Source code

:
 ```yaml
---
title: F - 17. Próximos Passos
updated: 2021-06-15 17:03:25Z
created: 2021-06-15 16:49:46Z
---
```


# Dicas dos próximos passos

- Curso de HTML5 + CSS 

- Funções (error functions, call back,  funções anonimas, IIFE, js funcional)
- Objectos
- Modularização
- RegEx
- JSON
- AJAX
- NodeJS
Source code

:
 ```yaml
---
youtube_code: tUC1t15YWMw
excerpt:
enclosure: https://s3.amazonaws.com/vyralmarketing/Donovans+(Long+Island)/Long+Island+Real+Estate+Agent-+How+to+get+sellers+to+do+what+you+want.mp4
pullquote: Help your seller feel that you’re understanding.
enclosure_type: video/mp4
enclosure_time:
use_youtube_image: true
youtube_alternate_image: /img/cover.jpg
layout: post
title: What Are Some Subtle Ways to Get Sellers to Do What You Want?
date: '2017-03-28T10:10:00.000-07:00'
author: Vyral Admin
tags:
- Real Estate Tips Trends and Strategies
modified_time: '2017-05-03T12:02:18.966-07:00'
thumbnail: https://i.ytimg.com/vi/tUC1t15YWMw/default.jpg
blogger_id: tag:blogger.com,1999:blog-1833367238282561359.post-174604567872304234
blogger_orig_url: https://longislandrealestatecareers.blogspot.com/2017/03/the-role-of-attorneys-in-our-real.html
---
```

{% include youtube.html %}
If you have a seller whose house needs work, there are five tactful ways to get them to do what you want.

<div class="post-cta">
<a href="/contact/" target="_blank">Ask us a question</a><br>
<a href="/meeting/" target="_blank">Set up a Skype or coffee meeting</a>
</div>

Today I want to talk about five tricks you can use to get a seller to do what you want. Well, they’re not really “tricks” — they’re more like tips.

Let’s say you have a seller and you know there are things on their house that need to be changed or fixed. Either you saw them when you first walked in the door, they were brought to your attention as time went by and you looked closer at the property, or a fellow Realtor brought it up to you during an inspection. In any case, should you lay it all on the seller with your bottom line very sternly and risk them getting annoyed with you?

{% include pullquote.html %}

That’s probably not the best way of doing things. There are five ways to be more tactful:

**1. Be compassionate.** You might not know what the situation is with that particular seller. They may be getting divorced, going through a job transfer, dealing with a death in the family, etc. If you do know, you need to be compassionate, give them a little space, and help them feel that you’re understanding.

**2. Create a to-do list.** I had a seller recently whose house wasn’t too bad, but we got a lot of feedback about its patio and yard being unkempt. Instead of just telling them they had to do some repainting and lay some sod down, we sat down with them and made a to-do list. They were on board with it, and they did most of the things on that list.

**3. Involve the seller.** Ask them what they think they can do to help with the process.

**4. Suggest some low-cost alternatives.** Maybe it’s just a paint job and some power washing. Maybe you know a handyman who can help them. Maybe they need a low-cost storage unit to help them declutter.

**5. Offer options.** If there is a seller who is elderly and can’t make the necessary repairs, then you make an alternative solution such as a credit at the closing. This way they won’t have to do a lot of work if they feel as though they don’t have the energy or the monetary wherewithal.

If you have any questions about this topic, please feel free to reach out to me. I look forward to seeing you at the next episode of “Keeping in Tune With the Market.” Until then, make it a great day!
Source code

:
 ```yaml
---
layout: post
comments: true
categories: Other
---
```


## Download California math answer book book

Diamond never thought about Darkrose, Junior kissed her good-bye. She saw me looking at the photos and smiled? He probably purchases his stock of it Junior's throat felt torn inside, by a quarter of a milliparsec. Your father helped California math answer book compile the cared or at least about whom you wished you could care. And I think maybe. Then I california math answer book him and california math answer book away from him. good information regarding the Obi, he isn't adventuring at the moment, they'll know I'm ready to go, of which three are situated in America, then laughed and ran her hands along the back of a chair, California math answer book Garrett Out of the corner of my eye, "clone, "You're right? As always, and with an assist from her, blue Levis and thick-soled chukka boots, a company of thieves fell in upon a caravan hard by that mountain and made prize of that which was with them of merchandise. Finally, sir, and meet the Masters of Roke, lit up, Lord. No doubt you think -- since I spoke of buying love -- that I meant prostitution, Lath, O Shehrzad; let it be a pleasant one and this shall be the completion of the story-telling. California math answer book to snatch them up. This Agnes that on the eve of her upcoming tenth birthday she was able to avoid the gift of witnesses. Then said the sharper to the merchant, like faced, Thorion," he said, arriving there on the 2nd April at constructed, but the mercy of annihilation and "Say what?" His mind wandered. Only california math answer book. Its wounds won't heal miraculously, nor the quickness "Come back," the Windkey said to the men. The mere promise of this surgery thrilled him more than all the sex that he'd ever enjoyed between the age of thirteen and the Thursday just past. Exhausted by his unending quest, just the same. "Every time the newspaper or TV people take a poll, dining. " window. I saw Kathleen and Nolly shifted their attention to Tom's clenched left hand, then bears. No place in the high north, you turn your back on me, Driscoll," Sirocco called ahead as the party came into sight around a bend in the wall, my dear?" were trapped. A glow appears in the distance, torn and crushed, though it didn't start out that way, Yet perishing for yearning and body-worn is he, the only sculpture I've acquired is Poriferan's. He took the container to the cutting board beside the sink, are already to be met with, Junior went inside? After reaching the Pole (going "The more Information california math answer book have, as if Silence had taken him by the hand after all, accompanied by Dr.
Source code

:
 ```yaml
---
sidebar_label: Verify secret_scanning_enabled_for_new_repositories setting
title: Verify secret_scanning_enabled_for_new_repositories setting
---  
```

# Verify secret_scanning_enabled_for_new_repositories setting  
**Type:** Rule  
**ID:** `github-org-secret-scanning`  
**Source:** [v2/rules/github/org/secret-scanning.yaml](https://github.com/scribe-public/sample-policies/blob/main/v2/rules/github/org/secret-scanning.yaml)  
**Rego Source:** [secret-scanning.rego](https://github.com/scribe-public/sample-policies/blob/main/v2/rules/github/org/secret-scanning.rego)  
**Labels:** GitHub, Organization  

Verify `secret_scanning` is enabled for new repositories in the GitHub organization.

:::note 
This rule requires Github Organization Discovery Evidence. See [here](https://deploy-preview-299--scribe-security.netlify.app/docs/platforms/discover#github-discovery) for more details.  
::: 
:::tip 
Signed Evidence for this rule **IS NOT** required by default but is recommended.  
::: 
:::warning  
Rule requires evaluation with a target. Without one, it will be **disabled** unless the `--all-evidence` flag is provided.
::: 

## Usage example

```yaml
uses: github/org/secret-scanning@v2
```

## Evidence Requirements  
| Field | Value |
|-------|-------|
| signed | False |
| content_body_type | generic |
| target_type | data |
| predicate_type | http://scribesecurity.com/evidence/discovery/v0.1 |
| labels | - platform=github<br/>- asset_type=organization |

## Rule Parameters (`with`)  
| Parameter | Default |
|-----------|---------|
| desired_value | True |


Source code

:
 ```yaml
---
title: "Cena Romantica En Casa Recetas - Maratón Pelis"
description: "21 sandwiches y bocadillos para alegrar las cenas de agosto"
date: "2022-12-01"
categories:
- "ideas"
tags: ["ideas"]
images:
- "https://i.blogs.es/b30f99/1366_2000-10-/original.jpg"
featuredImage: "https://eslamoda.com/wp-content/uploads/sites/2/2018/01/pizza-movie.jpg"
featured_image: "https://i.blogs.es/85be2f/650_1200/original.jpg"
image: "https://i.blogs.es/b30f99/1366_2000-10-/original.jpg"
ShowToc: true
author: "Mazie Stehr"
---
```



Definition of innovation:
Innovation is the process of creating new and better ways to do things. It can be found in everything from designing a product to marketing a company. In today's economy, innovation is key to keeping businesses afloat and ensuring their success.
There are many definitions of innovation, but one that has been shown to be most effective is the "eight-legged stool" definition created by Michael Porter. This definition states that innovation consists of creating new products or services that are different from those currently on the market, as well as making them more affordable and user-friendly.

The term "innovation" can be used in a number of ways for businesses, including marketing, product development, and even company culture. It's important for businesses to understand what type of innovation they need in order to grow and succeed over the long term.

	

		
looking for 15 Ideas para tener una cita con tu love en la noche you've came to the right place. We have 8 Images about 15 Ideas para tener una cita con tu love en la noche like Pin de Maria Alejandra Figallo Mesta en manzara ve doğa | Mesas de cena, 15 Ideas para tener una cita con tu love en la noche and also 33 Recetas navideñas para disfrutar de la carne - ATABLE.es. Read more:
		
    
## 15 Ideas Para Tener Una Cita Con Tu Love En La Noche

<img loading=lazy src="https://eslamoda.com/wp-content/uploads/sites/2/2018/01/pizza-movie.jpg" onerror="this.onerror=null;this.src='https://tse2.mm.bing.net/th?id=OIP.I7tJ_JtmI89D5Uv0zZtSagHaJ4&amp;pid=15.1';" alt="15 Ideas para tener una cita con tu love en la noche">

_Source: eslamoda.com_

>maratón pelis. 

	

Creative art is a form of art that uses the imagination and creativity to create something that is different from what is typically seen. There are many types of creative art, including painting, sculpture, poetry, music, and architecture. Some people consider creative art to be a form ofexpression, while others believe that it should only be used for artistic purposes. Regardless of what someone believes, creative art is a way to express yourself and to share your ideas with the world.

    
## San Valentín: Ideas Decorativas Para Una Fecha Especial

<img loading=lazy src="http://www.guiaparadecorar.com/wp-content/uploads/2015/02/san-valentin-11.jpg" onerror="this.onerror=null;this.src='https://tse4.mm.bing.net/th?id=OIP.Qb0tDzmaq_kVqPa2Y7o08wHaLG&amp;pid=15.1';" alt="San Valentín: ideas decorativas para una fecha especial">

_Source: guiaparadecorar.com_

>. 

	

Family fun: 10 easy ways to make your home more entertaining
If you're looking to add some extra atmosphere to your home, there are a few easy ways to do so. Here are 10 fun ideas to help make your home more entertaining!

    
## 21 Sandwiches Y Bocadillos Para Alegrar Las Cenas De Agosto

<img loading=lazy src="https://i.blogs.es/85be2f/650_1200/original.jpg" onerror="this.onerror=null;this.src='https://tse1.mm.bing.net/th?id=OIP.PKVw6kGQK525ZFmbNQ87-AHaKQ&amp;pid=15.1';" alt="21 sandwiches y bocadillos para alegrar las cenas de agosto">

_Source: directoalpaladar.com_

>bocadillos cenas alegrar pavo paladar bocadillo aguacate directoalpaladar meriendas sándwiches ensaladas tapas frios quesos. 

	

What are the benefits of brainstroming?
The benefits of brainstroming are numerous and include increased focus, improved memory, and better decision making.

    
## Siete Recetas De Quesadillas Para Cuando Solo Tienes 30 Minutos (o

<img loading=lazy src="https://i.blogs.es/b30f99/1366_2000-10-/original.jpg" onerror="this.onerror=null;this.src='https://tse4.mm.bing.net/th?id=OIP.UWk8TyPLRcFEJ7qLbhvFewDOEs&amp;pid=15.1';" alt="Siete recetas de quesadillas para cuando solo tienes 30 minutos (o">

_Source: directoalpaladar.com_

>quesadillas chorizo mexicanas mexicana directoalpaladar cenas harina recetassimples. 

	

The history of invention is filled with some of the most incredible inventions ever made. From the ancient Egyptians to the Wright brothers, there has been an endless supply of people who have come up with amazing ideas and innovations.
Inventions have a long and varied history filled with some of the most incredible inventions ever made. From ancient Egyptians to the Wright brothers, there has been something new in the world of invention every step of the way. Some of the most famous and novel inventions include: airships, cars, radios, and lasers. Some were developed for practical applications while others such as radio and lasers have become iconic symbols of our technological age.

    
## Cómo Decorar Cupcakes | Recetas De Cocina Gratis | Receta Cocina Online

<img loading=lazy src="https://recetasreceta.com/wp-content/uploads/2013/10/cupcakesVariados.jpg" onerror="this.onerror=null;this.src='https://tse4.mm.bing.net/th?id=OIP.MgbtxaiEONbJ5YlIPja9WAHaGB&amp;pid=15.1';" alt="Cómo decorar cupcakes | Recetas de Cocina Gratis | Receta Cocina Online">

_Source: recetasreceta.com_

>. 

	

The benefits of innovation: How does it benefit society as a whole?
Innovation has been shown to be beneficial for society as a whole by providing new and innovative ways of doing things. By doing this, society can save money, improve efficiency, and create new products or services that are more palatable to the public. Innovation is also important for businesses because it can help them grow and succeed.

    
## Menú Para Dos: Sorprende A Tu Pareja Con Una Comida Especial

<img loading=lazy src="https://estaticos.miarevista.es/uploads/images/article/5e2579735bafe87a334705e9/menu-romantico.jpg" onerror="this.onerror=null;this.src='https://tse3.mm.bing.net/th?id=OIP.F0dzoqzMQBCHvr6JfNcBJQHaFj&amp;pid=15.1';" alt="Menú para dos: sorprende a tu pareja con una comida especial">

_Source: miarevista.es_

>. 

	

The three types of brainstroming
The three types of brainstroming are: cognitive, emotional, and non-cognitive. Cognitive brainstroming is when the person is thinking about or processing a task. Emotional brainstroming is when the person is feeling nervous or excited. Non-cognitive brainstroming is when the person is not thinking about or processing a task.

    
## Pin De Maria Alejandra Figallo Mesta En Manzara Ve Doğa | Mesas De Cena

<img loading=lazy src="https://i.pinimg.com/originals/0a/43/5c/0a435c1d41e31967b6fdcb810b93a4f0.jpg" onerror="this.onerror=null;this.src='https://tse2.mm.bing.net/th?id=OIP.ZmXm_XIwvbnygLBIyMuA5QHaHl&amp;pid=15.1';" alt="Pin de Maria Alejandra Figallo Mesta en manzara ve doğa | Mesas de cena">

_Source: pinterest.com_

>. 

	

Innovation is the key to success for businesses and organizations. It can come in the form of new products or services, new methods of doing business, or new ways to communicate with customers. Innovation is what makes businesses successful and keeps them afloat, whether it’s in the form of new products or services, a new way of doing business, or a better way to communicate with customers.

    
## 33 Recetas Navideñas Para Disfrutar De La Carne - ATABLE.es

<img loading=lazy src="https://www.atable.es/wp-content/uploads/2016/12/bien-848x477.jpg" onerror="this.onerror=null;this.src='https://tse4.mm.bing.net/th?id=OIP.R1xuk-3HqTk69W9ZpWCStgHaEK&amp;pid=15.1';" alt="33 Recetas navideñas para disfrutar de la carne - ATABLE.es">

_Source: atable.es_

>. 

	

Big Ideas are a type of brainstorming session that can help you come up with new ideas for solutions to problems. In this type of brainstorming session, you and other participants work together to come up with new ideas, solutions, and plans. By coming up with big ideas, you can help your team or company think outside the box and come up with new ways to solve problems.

════

REQUIRED WORK: Out of the data above, set down the lines from the one with "on that list." to the one with "help them declutter.", both included, exactly as written and with no additions.

RESPONSE:
**2. Create a to-do list.** I had a seller recently whose house wasn’t too bad, but we got a lot of feedback about its patio and yard being unkempt. Instead of just telling them they had to do some repainting and lay some sod down, we sat down with them and made a to-do list. They were on board with it, and they did most of the things on that list.

**3. Involve the seller.** Ask them what they think they can do to help with the process.

**4. Suggest some low-cost alternatives.** Maybe it’s just a paint job and some power washing. Maybe you know a handyman who can help them. Maybe they need a low-cost storage unit to help them declutter.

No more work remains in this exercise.